Over the past two weeks, you probably noticed at least one moment when your sleep habits came into clearer focus, maybe realizing you weren’t getting much morning light, or seeing how easily screens carried you straight into bedtime, or simply sensing that your evenings stayed mentally “on” longer than you expected. These small observations are valuable because they highlight the patterns that matter most for your sleep. 

This week’s challenge builds directly on that insight. Instead of following a preset routine, you’ll focus on the one pattern you recognized in yourself and make a small, manageable improvement to it. Shoot for improving it by just 10 percent.  

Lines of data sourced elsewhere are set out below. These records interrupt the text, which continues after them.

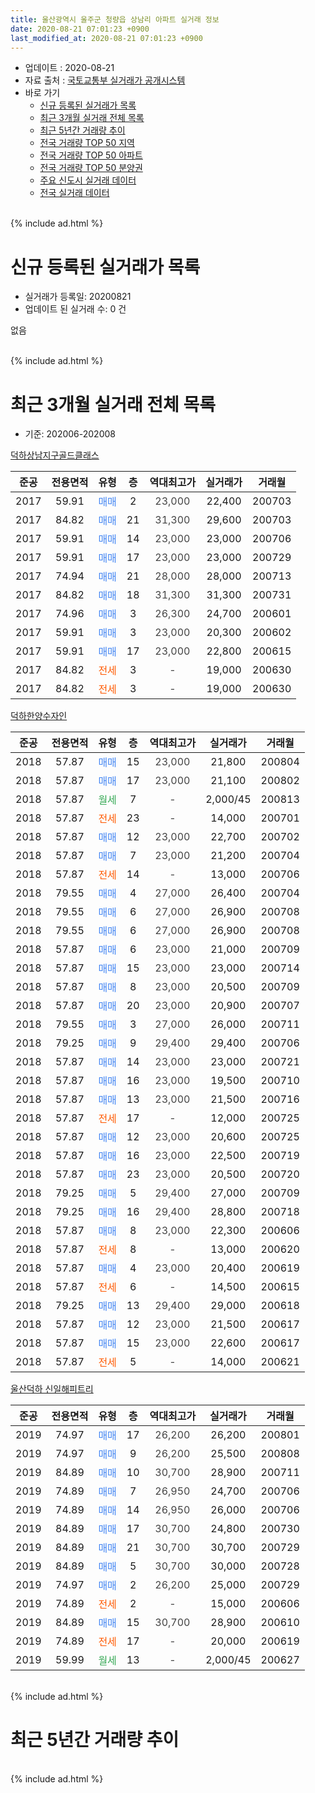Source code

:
 ```yaml
---
title: 울산광역시 울주군 청량읍 상남리 아파트 실거래 정보
date: 2020-08-21 07:01:23 +0900
last_modified_at: 2020-08-21 07:01:23 +0900
---
```


* 업데이트 : 2020-08-21
* 자료 출처 : [국토교통부 실거래가 공개시스템](http://rt.molit.go.kr)
* 바로 가기
    * [신규 등록된 실거래가 목록](#신규-등록된-실거래가-목록)
    * [최근 3개월 실거래 전체 목록](#최근-3개월-실거래-전체-목록)
    * [최근 5년간 거래량 추이](#최근-5년간-거래량-추이)
    * [전국 거래량 TOP 50 지역](https://inasie.github.io/apt-trade-info/최근-3개월-전국에서-가장-거래가-많이-발생한-지역)
    * [전국 거래량 TOP 50 아파트](https://inasie.github.io/apt-trade-info/최근-3개월-전국에서-가장-거래가-많이-발생한-아파트)
    * [전국 거래량 TOP 50 분양권](https://inasie.github.io/apt-trade-info/최근-3개월-전국에서-가장-거래가-많이-발생한-분양권)
    * [주요 신도시 실거래 데이터](https://inasie.github.io/apt-trade-info/주요-신도시)
    * [전국 실거래 데이터](https://inasie.github.io/apt-trade-info/전국)
<br>
{% include ad.html %}
<br>

# 신규 등록된 실거래가 목록
* 실거래가 등록일: 20200821
* 업데이트 된 실거래 수: 0 건

없음

<br>
{% include ad.html %}
<br>

# 최근 3개월 실거래 전체 목록
* 기준: 202006-202008


[덕하상남지구골드클래스](https://search.naver.com/search.naver?query=%EC%9A%B8%EC%82%B0%EA%B4%91%EC%97%AD%EC%8B%9C+%EC%9A%B8%EC%A3%BC%EA%B5%B0+%EC%B2%AD%EB%9F%89%EC%9D%8D+%EC%83%81%EB%82%A8%EB%A6%AC+%EB%8D%95%ED%95%98%EC%83%81%EB%82%A8%EC%A7%80%EA%B5%AC%EA%B3%A8%EB%93%9C%ED%81%B4%EB%9E%98%EC%8A%A4)

|준공|전용면적|유형|층|역대최고가|실거래가|거래월|
|:---:|:---:|:---:|:---:|:---:|:---:|:---:|
|2017|59.91|<span style="color:#4285f3">매매</span>|2|<span style="color:#444444">23,000</span>|22,400|200703|
|2017|84.82|<span style="color:#4285f3">매매</span>|21|<span style="color:#444444">31,300</span>|29,600|200703|
|2017|59.91|<span style="color:#4285f3">매매</span>|14|<span style="color:#444444">23,000</span>|23,000|200706|
|2017|59.91|<span style="color:#4285f3">매매</span>|17|<span style="color:#444444">23,000</span>|23,000|200729|
|2017|74.94|<span style="color:#4285f3">매매</span>|21|<span style="color:#444444">28,000</span>|28,000|200713|
|2017|84.82|<span style="color:#4285f3">매매</span>|18|<span style="color:#444444">31,300</span>|31,300|200731|
|2017|74.96|<span style="color:#4285f3">매매</span>|3|<span style="color:#444444">26,300</span>|24,700|200601|
|2017|59.91|<span style="color:#4285f3">매매</span>|3|<span style="color:#444444">23,000</span>|20,300|200602|
|2017|59.91|<span style="color:#4285f3">매매</span>|17|<span style="color:#444444">23,000</span>|22,800|200615|
|2017|84.82|<span style="color:#ff5a00">전세</span>|3|<span style="color:#444444">-</span>|19,000|200630|
|2017|84.82|<span style="color:#ff5a00">전세</span>|3|<span style="color:#444444">-</span>|19,000|200630|

[덕하한양수자인](https://search.naver.com/search.naver?query=%EC%9A%B8%EC%82%B0%EA%B4%91%EC%97%AD%EC%8B%9C+%EC%9A%B8%EC%A3%BC%EA%B5%B0+%EC%B2%AD%EB%9F%89%EC%9D%8D+%EC%83%81%EB%82%A8%EB%A6%AC+%EB%8D%95%ED%95%98%ED%95%9C%EC%96%91%EC%88%98%EC%9E%90%EC%9D%B8)

|준공|전용면적|유형|층|역대최고가|실거래가|거래월|
|:---:|:---:|:---:|:---:|:---:|:---:|:---:|
|2018|57.87|<span style="color:#4285f3">매매</span>|15|<span style="color:#444444">23,000</span>|21,800|200804|
|2018|57.87|<span style="color:#4285f3">매매</span>|17|<span style="color:#444444">23,000</span>|21,100|200802|
|2018|57.87|<span style="color:#34a853">월세</span>|7|<span style="color:#444444">-</span>|2,000/45|200813|
|2018|57.87|<span style="color:#ff5a00">전세</span>|23|<span style="color:#444444">-</span>|14,000|200701|
|2018|57.87|<span style="color:#4285f3">매매</span>|12|<span style="color:#444444">23,000</span>|22,700|200702|
|2018|57.87|<span style="color:#4285f3">매매</span>|7|<span style="color:#444444">23,000</span>|21,200|200704|
|2018|57.87|<span style="color:#ff5a00">전세</span>|14|<span style="color:#444444">-</span>|13,000|200706|
|2018|79.55|<span style="color:#4285f3">매매</span>|4|<span style="color:#444444">27,000</span>|26,400|200704|
|2018|79.55|<span style="color:#4285f3">매매</span>|6|<span style="color:#444444">27,000</span>|26,900|200708|
|2018|79.55|<span style="color:#4285f3">매매</span>|6|<span style="color:#444444">27,000</span>|26,900|200708|
|2018|57.87|<span style="color:#4285f3">매매</span>|6|<span style="color:#444444">23,000</span>|21,000|200709|
|2018|57.87|<span style="color:#4285f3">매매</span>|15|<span style="color:#444444">23,000</span>|23,000|200714|
|2018|57.87|<span style="color:#4285f3">매매</span>|8|<span style="color:#444444">23,000</span>|20,500|200709|
|2018|57.87|<span style="color:#4285f3">매매</span>|20|<span style="color:#444444">23,000</span>|20,900|200707|
|2018|79.55|<span style="color:#4285f3">매매</span>|3|<span style="color:#444444">27,000</span>|26,000|200711|
|2018|79.25|<span style="color:#4285f3">매매</span>|9|<span style="color:#444444">29,400</span>|29,400|200706|
|2018|57.87|<span style="color:#4285f3">매매</span>|14|<span style="color:#444444">23,000</span>|23,000|200721|
|2018|57.87|<span style="color:#4285f3">매매</span>|16|<span style="color:#444444">23,000</span>|19,500|200710|
|2018|57.87|<span style="color:#4285f3">매매</span>|13|<span style="color:#444444">23,000</span>|21,500|200716|
|2018|57.87|<span style="color:#ff5a00">전세</span>|17|<span style="color:#444444">-</span>|12,000|200725|
|2018|57.87|<span style="color:#4285f3">매매</span>|12|<span style="color:#444444">23,000</span>|20,600|200725|
|2018|57.87|<span style="color:#4285f3">매매</span>|16|<span style="color:#444444">23,000</span>|22,500|200719|
|2018|57.87|<span style="color:#4285f3">매매</span>|23|<span style="color:#444444">23,000</span>|20,500|200720|
|2018|79.25|<span style="color:#4285f3">매매</span>|5|<span style="color:#444444">29,400</span>|27,000|200709|
|2018|79.25|<span style="color:#4285f3">매매</span>|16|<span style="color:#444444">29,400</span>|28,800|200718|
|2018|57.87|<span style="color:#4285f3">매매</span>|8|<span style="color:#444444">23,000</span>|22,300|200606|
|2018|57.87|<span style="color:#ff5a00">전세</span>|8|<span style="color:#444444">-</span>|13,000|200620|
|2018|57.87|<span style="color:#4285f3">매매</span>|4|<span style="color:#444444">23,000</span>|20,400|200619|
|2018|57.87|<span style="color:#ff5a00">전세</span>|6|<span style="color:#444444">-</span>|14,500|200615|
|2018|79.25|<span style="color:#4285f3">매매</span>|13|<span style="color:#444444">29,400</span>|29,000|200618|
|2018|57.87|<span style="color:#4285f3">매매</span>|12|<span style="color:#444444">23,000</span>|21,500|200617|
|2018|57.87|<span style="color:#4285f3">매매</span>|15|<span style="color:#444444">23,000</span>|22,600|200617|
|2018|57.87|<span style="color:#ff5a00">전세</span>|5|<span style="color:#444444">-</span>|14,000|200621|


<script async src="//pagead2.googlesyndication.com/pagead/js/adsbygoogle.js"></script>
<!-- 기본 -->
<ins class="adsbygoogle"
     style="display:block"
     data-ad-client="ca-pub-2446590836940007"
     data-ad-slot="1659523306"
     data-ad-format="auto"
     data-full-width-responsive="true"></ins>
<script>
(adsbygoogle = window.adsbygoogle || []).push({});
</script>


[울산덕하 신일해피트리](https://search.naver.com/search.naver?query=%EC%9A%B8%EC%82%B0%EA%B4%91%EC%97%AD%EC%8B%9C+%EC%9A%B8%EC%A3%BC%EA%B5%B0+%EC%B2%AD%EB%9F%89%EC%9D%8D+%EC%83%81%EB%82%A8%EB%A6%AC+%EC%9A%B8%EC%82%B0%EB%8D%95%ED%95%98+%EC%8B%A0%EC%9D%BC%ED%95%B4%ED%94%BC%ED%8A%B8%EB%A6%AC)

|준공|전용면적|유형|층|역대최고가|실거래가|거래월|
|:---:|:---:|:---:|:---:|:---:|:---:|:---:|
|2019|74.97|<span style="color:#4285f3">매매</span>|17|<span style="color:#444444">26,200</span>|26,200|200801|
|2019|74.97|<span style="color:#4285f3">매매</span>|9|<span style="color:#444444">26,200</span>|25,500|200808|
|2019|84.89|<span style="color:#4285f3">매매</span>|10|<span style="color:#444444">30,700</span>|28,900|200711|
|2019|74.89|<span style="color:#4285f3">매매</span>|7|<span style="color:#444444">26,950</span>|24,700|200706|
|2019|74.89|<span style="color:#4285f3">매매</span>|14|<span style="color:#444444">26,950</span>|26,000|200706|
|2019|84.89|<span style="color:#4285f3">매매</span>|17|<span style="color:#444444">30,700</span>|24,800|200730|
|2019|84.89|<span style="color:#4285f3">매매</span>|21|<span style="color:#444444">30,700</span>|30,700|200729|
|2019|84.89|<span style="color:#4285f3">매매</span>|5|<span style="color:#444444">30,700</span>|30,000|200728|
|2019|74.97|<span style="color:#4285f3">매매</span>|2|<span style="color:#444444">26,200</span>|25,000|200729|
|2019|74.89|<span style="color:#ff5a00">전세</span>|2|<span style="color:#444444">-</span>|15,000|200606|
|2019|84.89|<span style="color:#4285f3">매매</span>|15|<span style="color:#444444">30,700</span>|28,900|200610|
|2019|74.89|<span style="color:#ff5a00">전세</span>|17|<span style="color:#444444">-</span>|20,000|200619|
|2019|59.99|<span style="color:#34a853">월세</span>|13|<span style="color:#444444">-</span>|2,000/45|200627|


<br>
{% include ad.html %}
<br>

# 최근 5년간 거래량 추이


<div style="width:100%;">
    <canvas id="deal_progress" height="200"></canvas>
</div>

<script>
new Chart(document.getElementById("deal_progress"), {
    type: 'line',
    data: {
        labels: ['201508','201509','201510','201511','201512','201601','201602','201603','201604','201605','201606','201607','201608','201609','201610','201611','201612','201701','201702','201703','201704','201705','201706','201707','201708','201709','201710','201711','201712','201801','201802','201803','201804','201805','201806','201807','201808','201809','201810','201811','201812','201901','201902','201903','201904','201905','201906','201907','201908','201909','201910','201911','201912','202001','202002','202003','202004','202005','202006','202007','202008'],
        datasets: [{
            label: '매매',
            pointRadius: 1,
            data: [0, 0, 0, 0, 0, 0, 0, 0, 0, 0, 0, 0, 0, 0, 0, 0, 0, 0, 0, 0, 3, 2, 0, 0, 1, 2, 0, 1, 8, 10, 20, 2, 7, 42, 19, 13, 9, 7, 9, 2, 1, 5, 4, 5, 1, 5, 34, 35, 32, 22, 25, 26, 14, 17, 11, 13, 9, 20, 9, 32, 4],
            borderColor: "rgba(255, 201, 14, 1)",
            backgroundColor: "rgba(255, 201, 14, 0.5)",
            fill: false,
            lineTension: 0
        },{
            label: '전월세',
            pointRadius: 1,
            data: [0, 0, 0, 0, 0, 0, 0, 0, 0, 0, 0, 0, 0, 0, 0, 0, 0, 0, 0, 0, 0, 1, 1, 6, 13, 8, 10, 18, 10, 6, 1, 2, 10, 7, 13, 18, 22, 16, 7, 2, 2, 1, 4, 0, 3, 10, 27, 40, 47, 28, 12, 10, 5, 6, 7, 3, 3, 4, 8, 3, 1],
            borderColor: "rgba(0, 141, 185, 1)",
            backgroundColor: "rgba(0, 141, 185, 0.5)",
            fill: false,
            lineTension: 0
        }
        ]
    },
    options: {
        responsive: true,
        title: {
            display: false
        },
        tooltips: {
            mode: 'index',
            intersect: false
        },
        hover: {
            mode: 'nearest',
            intersect: true
        },
        scales: {
            xAxes: [{
                display: true,
                scaleLabel: {
                    display: true,
                    labelString: '년/월'
                }
            }],
            yAxes: [{
                display: true,
                ticks: {
                    suggestedMin: 0,
                },
                scaleLabel: {
                    display: true,
                    labelString: '실거래 수'
                }
            }]
        }
    }
});

</script>


<br>
{% include ad.html %}
<br>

Here’s why this works: you’re starting with what’s already true for you. That makes change easier, more meaningful, and far more likely to stick. 

 

Step 1: Pick Your Personal “One Shift” 

Look back at the patterns you noticed. Which of these showed up the most? 

  • Not getting outside in the morning 
  • Feeling wired late at night 
  • Scrolling or using screens right before bed 
  • Waking up in the middle of the night 
  • Drinking caffeine later in the day 
  • Eating late dinners 
  • Going to bed at dramatically different times 
  • Feeling mentally overwhelmed in the evening 
  • Sleeping in a warm bedroom 

Your “shift” is simply to create a slightly better version of that habit, something you know you can repeat. 

Examples: 

  • If you rarely get morning light → step outside for 3–5 minutes 
  • If you scroll in bed → stop five minutes earlier 
  • If your room runs warm → lower the temperature by 1–2 degrees 
  • If caffeine creeps into the afternoon → move your last cup 30 minutes earlier 
  • If your evenings are nonstop → take 2 minutes to breathe before bed 
  • If you sleep/wake at different times → tighten the window by 15 minutes

 

Step 2: Repeat Your One Shift for 5 Days 

You don’t need a perfect week; you just need consistency with this one change. Each night, ask yourself: 

  • “Did I do my shift today?” 
  •  “How did it affect my mood or energy?” 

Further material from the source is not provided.